Predigt am 19.4.19 von Andreas Hansen über Joh 19,16-30
„Ich will hier bei dir stehen. Ich sehe dein Leid. Dein Sterben macht mich hilflos, aber ich will dir nahe sein und dich nicht alleine lassen.“
Das Sterben eines geliebten Menschen sehen, Gewalt nicht aufhalten können, Sinnlosigkeit ertragen – das ist unfassbar schwer. Oft empfinde ich in der Begegnung mit Trauernden eine Scheu: Was sie bewegt, was sie verlieren, wieviel sie einander bedeuten, kann ich nur ahnen.
Unendlich schwer ist es, wenn Eltern ihr Kind verlieren, wenn ein Unfall plötzlich ein Leben beendet, wenn jemand sich selbst umbringt oder wenn gar ein Mensch durch ein Verbrechen ums Leben kommt. Immer stellt uns der Tod in Frage. Aber hart greift er uns an, wenn uns das Sterben sinnlos erscheint und wir verzweifelt nach dem Warum fragen.
Tausendfach zeigen wir den Tod in den Medien, fiktive und echte Tode – ist das ein Versuch, den Schrecken zu bannen? Sind wir, wie die Gaffer auf der Autobahn, vom Grusel fasziniert? Facebook schaffte es nicht, die vielen Kopien der Terrorvi-deos zu löschen, die in Windeseile ins Netz ge-stellt wurden. Geben wir denen keine Chance, die Gewalt verherrlichen! Wenden wir uns den Opfern zu und stehen ihnen bei, wie die Neuseeländer nach dem Massaker von Christchurch!
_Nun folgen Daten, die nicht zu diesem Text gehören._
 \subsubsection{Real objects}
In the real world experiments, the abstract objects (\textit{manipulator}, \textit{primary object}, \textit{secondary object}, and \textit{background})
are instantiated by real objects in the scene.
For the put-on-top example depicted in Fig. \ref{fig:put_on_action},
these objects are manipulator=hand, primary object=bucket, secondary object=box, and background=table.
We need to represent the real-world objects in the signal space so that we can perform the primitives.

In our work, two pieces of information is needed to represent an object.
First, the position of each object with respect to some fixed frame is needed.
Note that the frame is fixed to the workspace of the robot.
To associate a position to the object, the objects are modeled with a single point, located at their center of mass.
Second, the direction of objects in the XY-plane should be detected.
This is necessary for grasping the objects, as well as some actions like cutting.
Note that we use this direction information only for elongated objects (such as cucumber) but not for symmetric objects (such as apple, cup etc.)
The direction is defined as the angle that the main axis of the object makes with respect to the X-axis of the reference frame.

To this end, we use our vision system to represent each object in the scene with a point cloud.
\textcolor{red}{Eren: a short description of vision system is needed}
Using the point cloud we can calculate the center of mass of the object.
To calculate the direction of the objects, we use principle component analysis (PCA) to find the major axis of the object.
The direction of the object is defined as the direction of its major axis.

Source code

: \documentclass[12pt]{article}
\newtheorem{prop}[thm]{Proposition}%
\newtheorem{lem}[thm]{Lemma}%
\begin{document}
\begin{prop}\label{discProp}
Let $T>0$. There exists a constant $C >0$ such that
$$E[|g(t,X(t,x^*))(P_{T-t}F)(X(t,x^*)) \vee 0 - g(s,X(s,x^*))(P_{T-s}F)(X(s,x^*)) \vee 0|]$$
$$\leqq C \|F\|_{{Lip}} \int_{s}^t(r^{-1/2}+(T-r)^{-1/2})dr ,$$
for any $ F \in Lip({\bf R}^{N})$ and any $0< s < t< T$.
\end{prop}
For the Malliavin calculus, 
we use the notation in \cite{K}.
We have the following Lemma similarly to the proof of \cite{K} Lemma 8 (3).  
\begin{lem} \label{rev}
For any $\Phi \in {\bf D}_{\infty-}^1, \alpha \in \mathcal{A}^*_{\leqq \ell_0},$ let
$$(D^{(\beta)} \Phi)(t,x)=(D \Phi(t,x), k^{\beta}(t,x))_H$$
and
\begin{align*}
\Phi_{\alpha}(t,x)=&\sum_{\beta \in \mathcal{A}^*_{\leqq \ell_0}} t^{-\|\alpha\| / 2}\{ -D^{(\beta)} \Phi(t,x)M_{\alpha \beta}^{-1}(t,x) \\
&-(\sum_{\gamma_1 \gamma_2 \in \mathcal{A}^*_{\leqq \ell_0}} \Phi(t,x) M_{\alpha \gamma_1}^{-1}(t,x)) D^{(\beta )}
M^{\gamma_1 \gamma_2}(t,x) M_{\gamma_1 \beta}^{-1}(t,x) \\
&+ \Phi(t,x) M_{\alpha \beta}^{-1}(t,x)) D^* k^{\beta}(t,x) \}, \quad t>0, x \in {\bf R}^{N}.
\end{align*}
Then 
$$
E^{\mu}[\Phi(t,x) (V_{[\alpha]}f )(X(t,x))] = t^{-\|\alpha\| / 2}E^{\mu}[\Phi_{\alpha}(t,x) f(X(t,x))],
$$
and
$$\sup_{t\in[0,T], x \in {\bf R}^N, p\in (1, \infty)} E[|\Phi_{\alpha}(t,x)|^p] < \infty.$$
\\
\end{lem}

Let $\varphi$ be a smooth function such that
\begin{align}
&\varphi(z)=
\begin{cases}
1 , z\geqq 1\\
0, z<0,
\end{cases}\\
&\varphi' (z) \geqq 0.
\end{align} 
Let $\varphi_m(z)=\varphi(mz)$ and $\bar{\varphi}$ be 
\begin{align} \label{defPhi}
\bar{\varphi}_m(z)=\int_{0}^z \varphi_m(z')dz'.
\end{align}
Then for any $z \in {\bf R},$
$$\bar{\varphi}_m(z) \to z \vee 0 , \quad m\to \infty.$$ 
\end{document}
„Ich will hier bei dir stehen. Ich will mich neben deine Mutter und ihre Schwester stellen, neben Maria von Magdala und den Jünger, den du liebst. Warum hat er keinen Namen? Meint der Evangelist sich selbst? Oder kann ich deine Jüngerin, dein Jünger sein? Von dir geliebt, ja, aber kann ich dir folgen? Ich will hier bei dir stehen, verachte mich doch nicht, lass mich bei dir und bei den Deinen sein.“
Sie sind einfach da, vier Menschen, eng mit Jesus verbunden. Sie halten es aus, die Sterbenden zu sehen, ihre Angst zu spüren, ihr Stöhnen und Schreien zu hören. Es mag der Mutter und den Freunden das Herz zerreißen, aber sie bleiben da. Es braucht Menschen, die nicht weglaufen vor dem Schrecken: Sanitäter, Ärztinnen, Polizis-tinnen, Pfleger, Seelsorger, Feuerwehrleute und viele andere. Es braucht uns als Nachbarn, Mitmenschen, Freunde, dass wir zu denen in Not gehen und bei ihnen bleiben, dass wir Angst oder auch Ekel überwinden und uns anrühren lassen vom Leid. Wir sind nötig als wache Zeitgenossen, dass wir bei denen bleiben, denen Unrecht und Gewalt geschieht.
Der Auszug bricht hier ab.